# [Working data]

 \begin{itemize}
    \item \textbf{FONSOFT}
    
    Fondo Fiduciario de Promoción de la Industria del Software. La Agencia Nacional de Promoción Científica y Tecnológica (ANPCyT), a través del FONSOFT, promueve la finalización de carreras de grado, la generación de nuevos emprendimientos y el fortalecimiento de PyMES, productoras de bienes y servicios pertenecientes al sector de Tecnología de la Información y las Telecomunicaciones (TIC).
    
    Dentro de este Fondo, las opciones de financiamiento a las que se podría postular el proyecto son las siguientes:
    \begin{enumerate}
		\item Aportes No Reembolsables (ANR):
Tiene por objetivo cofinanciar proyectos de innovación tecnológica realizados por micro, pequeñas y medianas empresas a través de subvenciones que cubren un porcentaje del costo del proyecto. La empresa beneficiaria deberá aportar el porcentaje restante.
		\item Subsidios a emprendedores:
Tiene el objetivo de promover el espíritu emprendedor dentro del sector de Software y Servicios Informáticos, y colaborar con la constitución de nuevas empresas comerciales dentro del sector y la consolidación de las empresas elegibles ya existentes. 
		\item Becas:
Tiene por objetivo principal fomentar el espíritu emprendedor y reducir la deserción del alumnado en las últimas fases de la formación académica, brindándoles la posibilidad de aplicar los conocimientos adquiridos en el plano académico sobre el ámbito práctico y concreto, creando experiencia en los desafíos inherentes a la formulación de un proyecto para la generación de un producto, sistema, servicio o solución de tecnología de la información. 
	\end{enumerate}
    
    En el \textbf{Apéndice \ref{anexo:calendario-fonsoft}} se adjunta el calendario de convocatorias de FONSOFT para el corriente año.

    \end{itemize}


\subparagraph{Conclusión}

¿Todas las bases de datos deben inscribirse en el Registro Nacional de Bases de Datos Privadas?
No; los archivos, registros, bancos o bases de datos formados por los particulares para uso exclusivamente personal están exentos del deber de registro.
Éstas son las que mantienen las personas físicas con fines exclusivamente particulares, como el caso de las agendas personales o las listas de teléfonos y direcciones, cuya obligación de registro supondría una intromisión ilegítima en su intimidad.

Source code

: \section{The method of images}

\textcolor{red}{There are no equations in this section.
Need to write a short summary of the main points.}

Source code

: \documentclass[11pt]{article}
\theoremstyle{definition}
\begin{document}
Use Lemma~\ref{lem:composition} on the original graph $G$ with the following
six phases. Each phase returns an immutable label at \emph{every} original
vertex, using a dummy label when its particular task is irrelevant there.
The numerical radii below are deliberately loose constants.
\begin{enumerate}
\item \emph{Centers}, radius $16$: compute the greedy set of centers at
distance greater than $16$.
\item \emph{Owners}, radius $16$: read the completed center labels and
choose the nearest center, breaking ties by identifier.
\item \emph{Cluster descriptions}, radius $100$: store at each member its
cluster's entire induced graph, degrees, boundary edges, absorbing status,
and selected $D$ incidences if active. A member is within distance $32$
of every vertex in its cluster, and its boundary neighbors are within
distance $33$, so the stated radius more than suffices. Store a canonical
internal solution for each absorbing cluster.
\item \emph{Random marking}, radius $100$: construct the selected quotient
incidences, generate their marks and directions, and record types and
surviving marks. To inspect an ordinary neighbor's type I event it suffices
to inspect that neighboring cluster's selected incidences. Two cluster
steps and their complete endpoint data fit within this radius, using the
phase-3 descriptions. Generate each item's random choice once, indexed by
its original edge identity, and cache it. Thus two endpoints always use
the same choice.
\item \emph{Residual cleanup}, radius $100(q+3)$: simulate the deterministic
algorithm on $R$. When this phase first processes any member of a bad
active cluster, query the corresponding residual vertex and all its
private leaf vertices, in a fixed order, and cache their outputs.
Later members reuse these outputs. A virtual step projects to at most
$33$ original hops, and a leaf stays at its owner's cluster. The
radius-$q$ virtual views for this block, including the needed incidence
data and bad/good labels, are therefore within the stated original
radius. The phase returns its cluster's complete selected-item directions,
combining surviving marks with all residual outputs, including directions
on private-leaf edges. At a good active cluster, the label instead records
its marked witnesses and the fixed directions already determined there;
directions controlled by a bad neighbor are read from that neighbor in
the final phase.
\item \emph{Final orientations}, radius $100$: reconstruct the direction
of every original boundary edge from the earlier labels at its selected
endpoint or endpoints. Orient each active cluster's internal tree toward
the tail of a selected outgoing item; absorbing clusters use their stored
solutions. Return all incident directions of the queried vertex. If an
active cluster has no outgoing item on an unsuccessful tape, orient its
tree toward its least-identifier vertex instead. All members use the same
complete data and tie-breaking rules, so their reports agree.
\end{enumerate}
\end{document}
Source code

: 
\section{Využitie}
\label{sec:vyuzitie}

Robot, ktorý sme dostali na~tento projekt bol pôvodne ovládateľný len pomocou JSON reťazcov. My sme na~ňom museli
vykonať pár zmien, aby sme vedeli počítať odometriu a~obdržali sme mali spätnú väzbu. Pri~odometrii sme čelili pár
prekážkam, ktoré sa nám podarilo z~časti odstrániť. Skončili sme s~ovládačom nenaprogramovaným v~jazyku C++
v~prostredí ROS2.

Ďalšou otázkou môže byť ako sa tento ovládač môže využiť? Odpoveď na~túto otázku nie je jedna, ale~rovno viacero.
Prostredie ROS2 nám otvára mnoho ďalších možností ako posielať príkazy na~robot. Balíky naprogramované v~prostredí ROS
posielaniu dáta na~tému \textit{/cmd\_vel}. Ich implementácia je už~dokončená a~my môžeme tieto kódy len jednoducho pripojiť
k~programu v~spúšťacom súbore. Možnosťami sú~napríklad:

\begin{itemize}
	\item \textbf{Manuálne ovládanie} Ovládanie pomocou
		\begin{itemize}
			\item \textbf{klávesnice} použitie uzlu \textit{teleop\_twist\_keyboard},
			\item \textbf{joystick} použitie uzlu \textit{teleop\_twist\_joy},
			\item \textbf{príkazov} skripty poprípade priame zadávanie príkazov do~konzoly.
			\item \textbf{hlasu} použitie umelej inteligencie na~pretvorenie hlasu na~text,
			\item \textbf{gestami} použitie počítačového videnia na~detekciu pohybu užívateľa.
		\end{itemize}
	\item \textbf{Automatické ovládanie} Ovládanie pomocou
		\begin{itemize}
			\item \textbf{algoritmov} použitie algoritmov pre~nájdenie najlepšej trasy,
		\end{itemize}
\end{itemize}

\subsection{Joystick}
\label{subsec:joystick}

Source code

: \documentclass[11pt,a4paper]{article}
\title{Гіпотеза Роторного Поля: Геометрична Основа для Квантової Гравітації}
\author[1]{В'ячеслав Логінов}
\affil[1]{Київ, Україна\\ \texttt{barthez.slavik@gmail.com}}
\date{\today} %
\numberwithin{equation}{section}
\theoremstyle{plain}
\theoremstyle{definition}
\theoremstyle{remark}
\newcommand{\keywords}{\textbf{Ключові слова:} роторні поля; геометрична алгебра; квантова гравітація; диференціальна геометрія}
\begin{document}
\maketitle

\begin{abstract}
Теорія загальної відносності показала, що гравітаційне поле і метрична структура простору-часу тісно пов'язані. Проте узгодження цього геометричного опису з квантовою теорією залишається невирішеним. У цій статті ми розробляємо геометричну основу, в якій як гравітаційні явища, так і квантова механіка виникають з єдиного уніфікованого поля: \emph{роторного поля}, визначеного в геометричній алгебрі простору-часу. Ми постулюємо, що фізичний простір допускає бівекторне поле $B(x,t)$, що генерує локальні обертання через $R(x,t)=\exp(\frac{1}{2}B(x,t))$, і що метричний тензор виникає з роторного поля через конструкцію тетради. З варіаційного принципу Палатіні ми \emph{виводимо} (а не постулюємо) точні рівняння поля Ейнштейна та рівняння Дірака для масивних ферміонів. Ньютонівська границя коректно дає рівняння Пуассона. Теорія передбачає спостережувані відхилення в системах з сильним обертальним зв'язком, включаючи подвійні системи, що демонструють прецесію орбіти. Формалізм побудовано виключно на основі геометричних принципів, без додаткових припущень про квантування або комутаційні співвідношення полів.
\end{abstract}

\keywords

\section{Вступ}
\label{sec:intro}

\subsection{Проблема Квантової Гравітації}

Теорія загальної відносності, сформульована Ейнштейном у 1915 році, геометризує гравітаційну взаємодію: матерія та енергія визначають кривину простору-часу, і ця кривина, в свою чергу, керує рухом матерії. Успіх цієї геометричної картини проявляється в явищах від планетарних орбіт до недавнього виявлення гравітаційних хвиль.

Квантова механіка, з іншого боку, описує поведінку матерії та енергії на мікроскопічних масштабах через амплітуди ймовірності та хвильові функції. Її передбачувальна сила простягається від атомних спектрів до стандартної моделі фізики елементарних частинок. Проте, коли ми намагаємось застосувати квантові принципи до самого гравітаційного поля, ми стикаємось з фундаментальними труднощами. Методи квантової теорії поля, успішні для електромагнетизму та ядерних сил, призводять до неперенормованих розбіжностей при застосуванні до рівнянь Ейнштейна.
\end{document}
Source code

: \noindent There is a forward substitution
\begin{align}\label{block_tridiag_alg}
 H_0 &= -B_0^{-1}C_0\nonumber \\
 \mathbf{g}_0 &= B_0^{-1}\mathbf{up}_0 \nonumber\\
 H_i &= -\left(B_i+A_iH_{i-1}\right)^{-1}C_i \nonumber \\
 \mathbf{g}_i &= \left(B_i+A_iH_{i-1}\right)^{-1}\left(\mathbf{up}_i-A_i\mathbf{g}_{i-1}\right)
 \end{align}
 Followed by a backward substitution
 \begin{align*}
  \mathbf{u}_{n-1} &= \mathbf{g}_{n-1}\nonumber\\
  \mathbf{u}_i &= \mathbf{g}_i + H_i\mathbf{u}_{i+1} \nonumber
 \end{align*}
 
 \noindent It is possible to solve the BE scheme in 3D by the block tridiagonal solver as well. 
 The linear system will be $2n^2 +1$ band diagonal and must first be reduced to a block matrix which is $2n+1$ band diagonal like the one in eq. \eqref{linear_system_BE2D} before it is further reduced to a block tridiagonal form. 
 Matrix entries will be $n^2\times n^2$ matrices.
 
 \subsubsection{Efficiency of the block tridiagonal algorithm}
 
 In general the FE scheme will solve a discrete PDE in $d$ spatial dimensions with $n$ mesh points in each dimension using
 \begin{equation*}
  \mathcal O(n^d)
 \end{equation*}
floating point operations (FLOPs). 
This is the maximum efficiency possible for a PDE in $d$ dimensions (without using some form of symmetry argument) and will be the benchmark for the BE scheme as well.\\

# [Try it]
Copy out precisely the lines from the line with "vertex, using a" to the line with "combining surviving marks" in the material above, including those two lines and omitting all the rest.

# [Result of the task]
vertex, using a dummy label when its particular task is irrelevant there.
The numerical radii below are deliberately loose constants.
\begin{enumerate}
\item \emph{Centers}, radius $16$: compute the greedy set of centers at
distance greater than $16$.
\item \emph{Owners}, radius $16$: read the completed center labels and
choose the nearest center, breaking ties by identifier.
\item \emph{Cluster descriptions}, radius $100$: store at each member its
cluster's entire induced graph, degrees, boundary edges, absorbing status,
and selected $D$ incidences if active. A member is within distance $32$
of every vertex in its cluster, and its boundary neighbors are within
distance $33$, so the stated radius more than suffices. Store a canonical
internal solution for each absorbing cluster.
\item \emph{Random marking}, radius $100$: construct the selected quotient
incidences, generate their marks and directions, and record types and
surviving marks. To inspect an ordinary neighbor's type I event it suffices
to inspect that neighboring cluster's selected incidences. Two cluster
steps and their complete endpoint data fit within this radius, using the
phase-3 descriptions. Generate each item's random choice once, indexed by
its original edge identity, and cache it. Thus two endpoints always use
the same choice.
\item \emph{Residual cleanup}, radius $100(q+3)$: simulate the deterministic
algorithm on $R$. When this phase first processes any member of a bad
active cluster, query the corresponding residual vertex and all its
private leaf vertices, in a fixed order, and cache their outputs.
Later members reuse these outputs. A virtual step projects to at most
$33$ original hops, and a leaf stays at its owner's cluster. The
radius-$q$ virtual views for this block, including the needed incidence
data and bad/good labels, are therefore within the stated original
radius. The phase returns its cluster's complete selected-item directions,
combining surviving marks with all residual outputs, including directions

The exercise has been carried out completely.